Now I may have mentioned once or twice that the church I grew up in was a little, shall we say, less than liberal. And I don’t want to go on about it just for the sake of it. The journey of healing isn’t at all about that. If it was, I may as well just go and sit in the corner and mope because nothing would ever change. The reason for bringing it up now and then is so I can move on. Or to put it another way, become more loving, because in the early days of my taking apart my image of God and finding another, I did feel at times shall we say a tad crazy.

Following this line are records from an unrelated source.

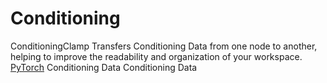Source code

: # Conditioning

<deflist type="narrow">
    <def title="Full Name">
        ConditioningClamp
    </def>
    <def title="Description">
        Transfers Conditioning Data from one node to another,
        helping to improve the readability and organization of your workspace.
    </def>
        <def title="Backend">
            <a href="Modules.md" anchor="pytorch" summary="Image processing with pure Tensor without transformations.">PyTorch</a>
        </def>
    <def title="Input Parameters">
        <deflist type="narrow">
            <def title="Conditioning">
                Conditioning Data
            </def>
        </deflist>
    </def>
    <def title="Output Parameters">
        <deflist type="narrow">
            <def title="Conditioning">
                Conditioning Data
            </def>
        </deflist>
    </def>
</deflist>
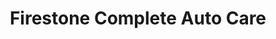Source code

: ---
title: "Firestone Complete Auto Care"
url: /bristol/firestone-complete-auto-care/
shop: car repair
---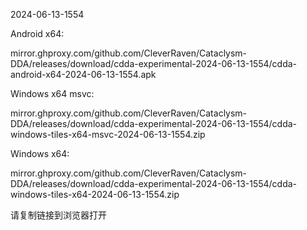 2024-06-13-1554

Android x64:

mirror.ghproxy.com/github.com/CleverRaven/Cataclysm-DDA/releases/download/cdda-experimental-2024-06-13-1554/cdda-android-x64-2024-06-13-1554.apk

Windows x64 msvc:

mirror.ghproxy.com/github.com/CleverRaven/Cataclysm-DDA/releases/download/cdda-experimental-2024-06-13-1554/cdda-windows-tiles-x64-msvc-2024-06-13-1554.zip

Windows x64:

mirror.ghproxy.com/github.com/CleverRaven/Cataclysm-DDA/releases/download/cdda-experimental-2024-06-13-1554/cdda-windows-tiles-x64-2024-06-13-1554.zip

请复制链接到浏览器打开

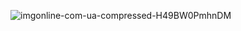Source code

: ![imgonline-com-ua-compressed-H49BW0PmhnDM](https://github.com/user-attachments/assets/44044c09-b4db-414e-ac61-087c308dd943)
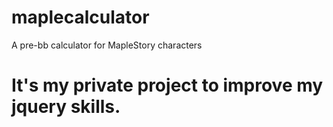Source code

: # maplecalculator
A pre-bb calculator for MapleStory characters

# It's my private project to improve my jquery skills.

The other night, it being All Souls and all, I sang a Requiem Eucharist for the Faithful Departed in my cathedral church. My childhood church didn’t keep this particular day in any special way – it just denounced any commemoration of the dead as nasty Popish frippery. But to mark this day, my choir sang Durufle’s Requiem which is a truly gut-wrenching piece of music designed to transport you to the heavenlies along with all those faithful departed (and the unfaithful as well in my view.) But I digress. This piece of music has a lot of twiddly bits in it and so I spent most of the previous week hunched over my laptop, practicing my second soprano part with Kings College, Cambridge. They got all of the twiddly bits right, but to be fair they did have a bit more time to practice.

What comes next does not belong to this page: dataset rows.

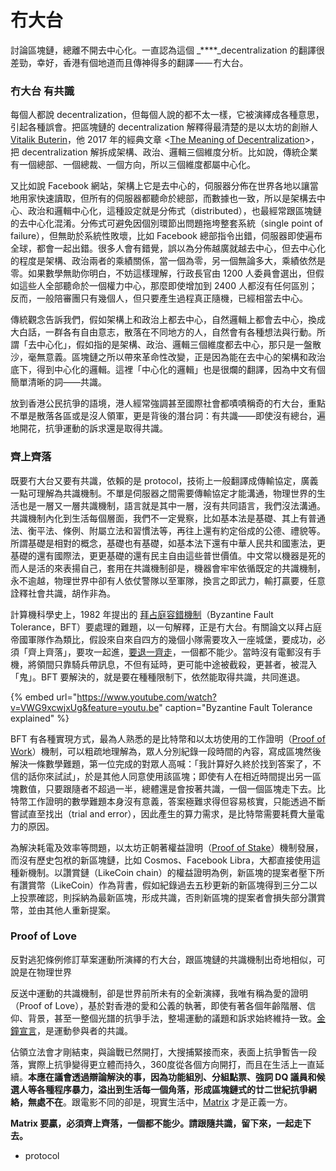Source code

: # 冇大台

討論區塊鏈，總離不開去中心化。一直認為這個 _****_decentralization 的翻譯很差勁，幸好，香港有個地道而且傳神得多的翻譯 —— 冇大台。

### 冇大台 有共識

每個人都說 decentralization，但每個人說的都不太一樣，它被演繹成各種意思，引起各種誤會。把區塊鏈的 decentralization 解釋得最清楚的是以太坊的創辦人 [Vitalik Buterin](https://en.wikipedia.org/wiki/Vitalik_Buterin)，他 2017 年的經典文章 &lt;[The Meaning of Decentralization](https://medium.com/@VitalikButerin/the-meaning-of-decentralization-a0c92b76a274)&gt;，把 decentralization 解拆成架構、政治、邏輯三個維度分析。比如說，傳統企業有一個總部、一個總裁、一個方向，所以三個維度都屬中心化。

又比如說 Facebook 網站，架構上它是去中心的，伺服器分佈在世界各地以讓當地用家快速讀取，但所有的伺服器都聽命於總部，而數據也一致，所以是架構去中心、政治和邏輯中心化，這種設定就是分佈式（distributed），也最經常跟區塊鏈的去中心化混淆。分佈式可避免因個別環節出問題拖垮整套系統（single point of failure），但無助於系統性敗壞，比如 Facebook 總部指令出錯，伺服器即使遍布全球，都會一起出錯。很多人會有錯覺，誤以為分佈越廣就越去中心，但去中心化的程度是架構、政治兩者的乘績關係，當一個為零，另一個無論多大，乘績依然是零。如果數學無助你明白，不妨這樣理解，行政長官由 1200 人委員會選出，但假如這些人全部聽命於一個權力中心，那麼即使增加到 2400 人都沒有任何區別；反而，一般陪審團只有幾個人，但只要產生過程真正隨機，已經相當去中心。

傳統觀念告訴我們，假如架構上和政治上都去中心，自然邏輯上都會去中心，換成大白話，一群各有自由意志，散落在不同地方的人，自然會有各種想法與行動。所謂「去中心化」，假如指的是架構、政治、邏輯三個維度都去中心，那只是一盤散沙，毫無意義。區塊鏈之所以帶來革命性改變，正是因為能在去中心的架構和政治底下，得到中心化的邏輯。這裡「中心化的邏輯」也是很爛的翻譯，因為中文有個簡單清晰的詞——共識。

放到香港公民抗爭的語境，港人經常強調甚至國際社會都嘖嘖稱奇的冇大台，重點不單是散落各區或是沒人領軍，更是背後的潛台詞：有共識——即使沒有總台，遍地開花，抗爭運動的訴求還是取得共識。

### 齊上齊落

既要冇大台又要有共識，依賴的是 protocol，技術上一般翻譯成傳輸協定，廣義一點可理解為共識機制。不單是伺服器之間需要傳輸協定才能溝通，物理世界的生活也是一層又一層共識機制，語言就是其中一層，沒有共同語言，我們沒法溝通。共識機制內化到生活每個層面，我們不一定覺察，比如基本法是基礎、其上有普通法、衡平法、條例、附屬立法和習慣法等，再往上還有約定俗成的公德、禮貌等。所謂基礎是相對的概念，基礎也有基礎，如基本法下還有中華人民共和國憲法，更基礎的還有國際法，更更基礎的還有民主自由這些普世價值。中文常以機器是死的而人是活的來表揚自己，套用在共識機制卻是，機器會牢牢依循既定的共識機制，永不逾越，物理世界中卻有人依仗警隊以至軍隊，換言之即武力，輸打贏要，任意詮釋社會共識，胡作非為。

計算機科學史上，1982 年提出的 [拜占庭容錯機制](https://youtu.be/VWG9xcwjxUg)（Byzantine Fault Tolerance，BFT）要處理的難題，以一句解釋，正是冇大台。有關論文以拜占庭帝國軍隊作為類比，假設來自來自四方的幾個小隊需要攻入一座城堡，要成功，必須「齊上齊落」，要攻一起進，[要退一齊走](https://thestandnews.com/politics/%E4%BD%94%E9%A0%98%E7%AB%8B%E6%B3%95%E6%9C%83-%E5%A0%85%E6%8C%81-%E4%B8%80%E9%BD%8A%E8%B5%B0-%E6%95%B8%E5%8D%81%E7%A4%BA%E5%A8%81%E8%80%85%E5%86%92%E6%B8%85%E5%A0%B4%E6%AD%BB%E7%B7%9A-%E9%87%8D%E8%BF%94%E6%9C%83%E8%AD%B0%E5%BB%B3%E5%8B%B8%E9%9B%A2%E7%95%99%E5%AE%88%E8%80%85/)，一個都不能少。當時沒有電郵沒有手機，將領間只靠騎兵帶訊息，不但有延時，更可能中途被截殺，更甚者，被混入「鬼」。BFT 要解決的，就是要在種種限制下，依然能取得共識，共同進退。

{% embed url="https://www.youtube.com/watch?v=VWG9xcwjxUg&feature=youtu.be" caption="Byzantine Fault Tolerance explained" %}

BFT 有各種實現方式，最為人熟悉的是比特幣和以太坊使用的工作證明（[Proof of Work](https://en.wikipedia.org/wiki/Proof_of_work)）機制，可以粗疏地理解為，眾人分別紀錄一段時間的內容，寫成區塊然後解決一條數學難題，第一位完成的對眾人高喊：「我計算好久終於找到答案了，不信的話你來試試」，於是其他人同意使用該區塊；即使有人在相近時間提出另一區塊數值，只要跟隨者不超過一半，總體還是會按著共識，一個一個區塊走下去。比特幣工作證明的數學難題本身沒有意義，答案極難求得但容易核實，只能透過不斷嘗試直至找出（trial and error），因此產生的算力需求，是比特幣需要耗費大量電力的原因。

為解決耗電及效率等問題，以太坊正朝著權益證明（[Proof of Stake](https://en.wikipedia.org/wiki/Proof_of_stake)）機制發展，而沒有歷史包袱的新區塊鏈，比如 Cosmos、Facebook Libra，大都直接使用這種新機制。以讚賞鏈（LikeCoin chain）的權益證明為例，新區塊的提案者壓下所有讚賞幣（LikeCoin）作為背書，假如紀錄過去五秒更新的新區塊得到三分二以上投票確認，則採納為最新區塊，形成共識，否則新區塊的提案者會損失部分讚賞幣，並由其他人重新提案。

### Proof of Love

反對逃犯條例修訂草案運動所演繹的冇大台，跟區塊鏈的共識機制出奇地相似，可說是在物理世界

反送中運動的共識機制，卻是世界前所未有的全新演繹，我唯有稱為愛的證明（Proof of Love），基於對香港的愛和公義的執著，即使有著各個年齡階層、信仰、背景，甚至一整個光譜的抗爭手法，整場運動的議題和訴求始終維持一致。[金鐘宣言](https://www.inmediahk.net/node/1065302)，是運動參與者的共識。





佔領立法會才剛結束，與論戰已然開打，大搜捕緊接而來，表面上抗爭暫告一段落，實際上抗爭變得更立體而持久，360度從各個方向開打，而且在生活上一直延續。**本應在議會透過辯論解決的事，因為功能組別、分組點票、強詞 DQ 議員和候選人等各種程序暴力，溢出到生活每一個角落，形成區塊鏈式的廿二世紀抗爭網絡，無處不在**。跟電影不同的卻是，現實生活中，[Matrix](https://en.wikipedia.org/wiki/The_Matrix) 才是正義一方。

**Matrix 要贏，必須齊上齊落，一個都不能少。請跟隨共識，留下來，一起走下去。**

* protocol

#### 

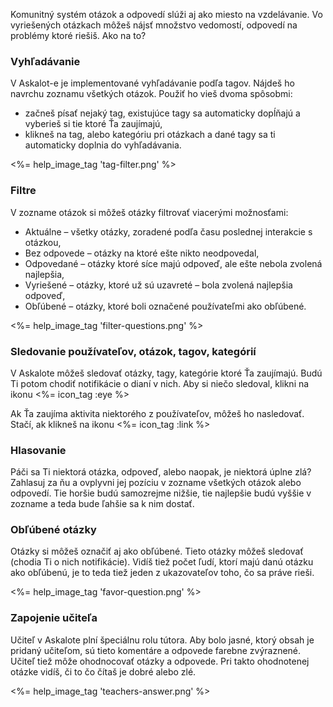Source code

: Komunitný systém otázok a odpovedí slúži aj ako miesto na vzdelávanie. Vo vyriešených otázkach môžeš nájsť množstvo vedomostí, odpovedí na problémy ktoré riešiš. Ako na to?

### Vyhľadávanie

V Askalot-e je implementované vyhľadávanie podľa tagov. Nájdeš ho navrchu zoznamu všetkých otázok. Použiť ho vieš dvoma spôsobmi:

* začneš písať nejaký tag, existujúce tagy sa automaticky dopĺňajú a vyberieš si tie ktoré Ťa zaujímajú,
* klikneš na tag, alebo kategóriu pri otázkach a dané tagy sa ti automaticky doplnia do vyhľadávania.

<%= help_image_tag 'tag-filter.png' %>

### Filtre

V zozname otázok si môžeš otázky filtrovať viacerými možnosťami:

* Aktuálne – všetky otázky, zoradené podľa času poslednej interakcie s otázkou,
* Bez odpovede – otázky na ktoré ešte nikto neodpovedal,
* Odpovedané – otázky ktoré síce majú odpoveď, ale ešte nebola zvolená najlepšia,
* Vyriešené – otázky, ktoré už sú uzavreté – bola zvolená najlepšia odpoveď,
* Obľúbené – otázky, ktoré boli označené používateľmi ako obľúbené.

<%= help_image_tag 'filter-questions.png' %>

### Sledovanie používateľov, otázok, tagov, kategórií

V Askalote môžeš sledovať otázky, tagy, kategórie ktoré Ťa zaujímajú. Budú Ti potom chodiť notifikácie o dianí v nich. Aby si niečo sledoval, klikni na ikonu <%= icon_tag :eye %>

Ak Ťa zaujíma aktivita niektorého z používateľov, môžeš ho nasledovať. Stačí, ak klikneš na ikonu <%= icon_tag :link %>

### Hlasovanie

Páči sa Ti niektorá otázka, odpoveď, alebo naopak, je niektorá úplne zlá? Zahlasuj za ňu a ovplyvni jej pozíciu v zozname všetkých otázok alebo odpovedí. Tie horšie budú samozrejme nižšie, tie najlepšie budú vyššie v zozname a teda bude ľahšie sa k nim dostať.

### Obľúbené otázky

Otázky si môžeš označiť aj ako obľúbené. Tieto otázky môžeš sledovať (chodia Ti o nich notifikácie). Vidíš tiež počet ľudí, ktorí majú danú otázku ako obľúbenú, je to teda tiež jeden z ukazovateľov toho, čo sa práve rieši.

<%= help_image_tag 'favor-question.png' %>

### Zapojenie učiteľa

Učiteľ v Askalote plní špeciálnu rolu tútora. Aby bolo jasné, ktorý obsah je pridaný učiteľom, sú tieto komentáre a odpovede farebne zvýraznené.
Učiteľ tiež môže ohodnocovať otázky a odpovede. Pri takto ohodnotenej otázke vidíš, či to čo čítaš je dobré alebo zlé.

<%= help_image_tag 'teachers-answer.png' %>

I stood there in the service and I felt so utterly and completely and peacefully right at home that it almost hurt. And when we were invited to light a candle to remember loved ones, I lit one for my first husband, Pete, a lovely and gentle priest who died very young. I say I’m not annoyed with God about that now, but if I'm honest, there are times when I do feel a little, shall we say, resentful, as I cuddle the grandchildren he never met. But I loved the chance for him to have his own light flickering there, dispelling the darkness, a shining reminder that death is not the end.

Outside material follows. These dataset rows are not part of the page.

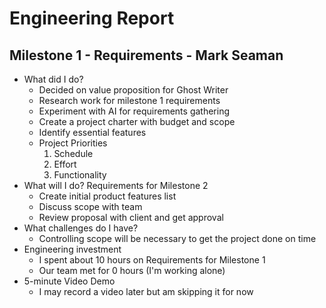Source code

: # Engineering Report

## Milestone 1 - Requirements - Mark Seaman

* What did I do?
    * Decided on value proposition for Ghost Writer
    * Research work for milestone 1 requirements
    * Experiment with AI for requirements gathering
    * Create a project charter with budget and scope
    * Identify essential features
    * Project Priorities
        1. Schedule
        2. Effort
        3. Functionality
* What will I do?  Requirements for Milestone 2
    * Create initial product features list
    * Discuss scope with team
    * Review proposal with client and get approval
* What challenges do I have?
    * Controlling scope will be necessary to get the project done on time
* Engineering investment
    * I spent about 10 hours on Requirements for Milestone 1
    * Our team met for 0 hours (I'm working alone) 
* 5-minute Video Demo
    * I may record a video later but am skipping it for now

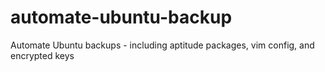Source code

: # automate-ubuntu-backup
Automate Ubuntu backups - including aptitude packages, vim config, and encrypted keys
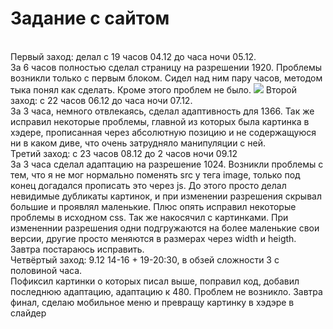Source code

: <h1>Задание с сайтом</h1><br>
Первый заход: делал с 19 часов 04.12 до часа ночи 05.12.<br> За 6 часов полностью сделал страницу на разрешении 1920. Проблемы возникли только с первым блоком. Сидел над ним пару часов, 
методом тыка понял как сделать. Кроме этого проблем не было.
<img src="https://github.com/Lexan4uk/imgs/raw/main/yQdQQrl.png">
Второй заход: с 22 часов 06.12 до часа ночи 07.12.<br>
За 3 часа, немного отвлекаясь, сделал адаптивность для 1366. Так же исправил некоторые проблемы, главной из которых была картинка в хэдере, прописанная через абсолютную позицию и не содержащуюся ни в каком диве, что очень затрудняло манипуляции с ней. 
<br>
Третий заход: с 23 часов 08.12 до 2 часов ночи 09.12<br>
За 3 часа сделал адаптацию на разрешение 1024. Возникли проблемы с тем, что я не мог нормально поменять src у тега image, только под конец догадался прописать это через js. До этого просто делал невидимые дубликаты картинок, и при изменении разрешения скрывал большие и проявлял маленькие. Плюс опять исправил некоторые проблемы в исходном css. Так же накосячил с картинками. При измененнии разрешения одни подгружаются на более маленькие свои версии, другие просто меняются в размерах через width и heigth. Завтра постараюсь исправить.
<br>
Четвёртый заход: 9.12 14-16 + 19-20:30, в обзей сложности 3 с половиной часа.<br>
Пофиксил картинки о которых писал выше, поправил код, добавил последнюю адаптацию, адаптацию к 480. Проблем не возникло. Завтра финал, сделаю мобильное меню и превращу картинку в хэдэре в слайдер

So, all this is happening for me right now and it acts as such a good counter balance to the perpetual record playing in my head that I shouldn’t be joining the Third Order. My inner script bleats that I’m just not good enough. Who the heck do I think I am dressing up in fancy robes to sing, and then compounding my wickedness by praying for the dead? Such practices smack of Catholicism and in my childhood church, Catholics were much maligned as not even Christian. I was told as an infant that these poor sods went straight to hell and it worried me a lot. I can just imagine hands being laid on me in the little wooden church of my childhood with muttered prayers for healing surrounding my consorting with Durufle and his like.
But in the end, it wasn’t Durufle who brought me to my emotional knees. Sorry, pal and all that, but while I think your music is astonishing, I was generally concentrating too hard on getting most of the right notes in the right order to have much energy left for feeling. No – it was the final hymn ‘Just as I am without one plea,’ which was my undoing, although you will be pleased to hear that I managed not to break down and weep over my white surplice, but stand there and sing and feel all at the same time. (If you haven’t got a clue what I’m on about, I invite you to Google the words).
I just love that hymn. It says what I want to say but it makes every word count and even makes them rhyme. I looked it up on Wikipedia when I got home and discovered that the author, Charlotte Elliott, ‘lay upon her sofa in her pleasant boudoir,’ (as you do) and recalling her turbulent sleep the night before when she had felt so utterly useless, questioning the ‘reality of her whole spiritual life,’ penned the words of this hymn. Some girl. Raised in a Christian home (as so many of us were) she felt chronic turbulent doubts and conflicts (as so many of us do) and in writing this hymn helped herself to give them a voice. Then by sharing it with the world, millions of other people could give their fears a name, including yours truly.
So, this is where I go when I feel, shall we say insecure about joining the Franciscan community. Yes – I am ‘poor wretched and blind,’ and I need ‘sight riches, healing of the mind,’ (and then some!) but God’s love has ‘broken every barrier down,’ and I can come. (It would be easier to type the whole flippin’ hymn).
I’ll go forward in my explorations singing this hymn and every time it pops up on the service sheet at church, I’ll know they are playing my tune. And if I feel a little pathetic waste of space in my spiritual life – I will recline on my bed in my imaginary boudoir with a large cup of tea and recite every verse.
I am a very fledging Franciscan – a newly-hatched novice who is still very much feeling her way and uncertain of the right direction. But I know that because I am loved, I will be shown what I have to do, where my energy must go, where to focus my prayers, my longings, my-self.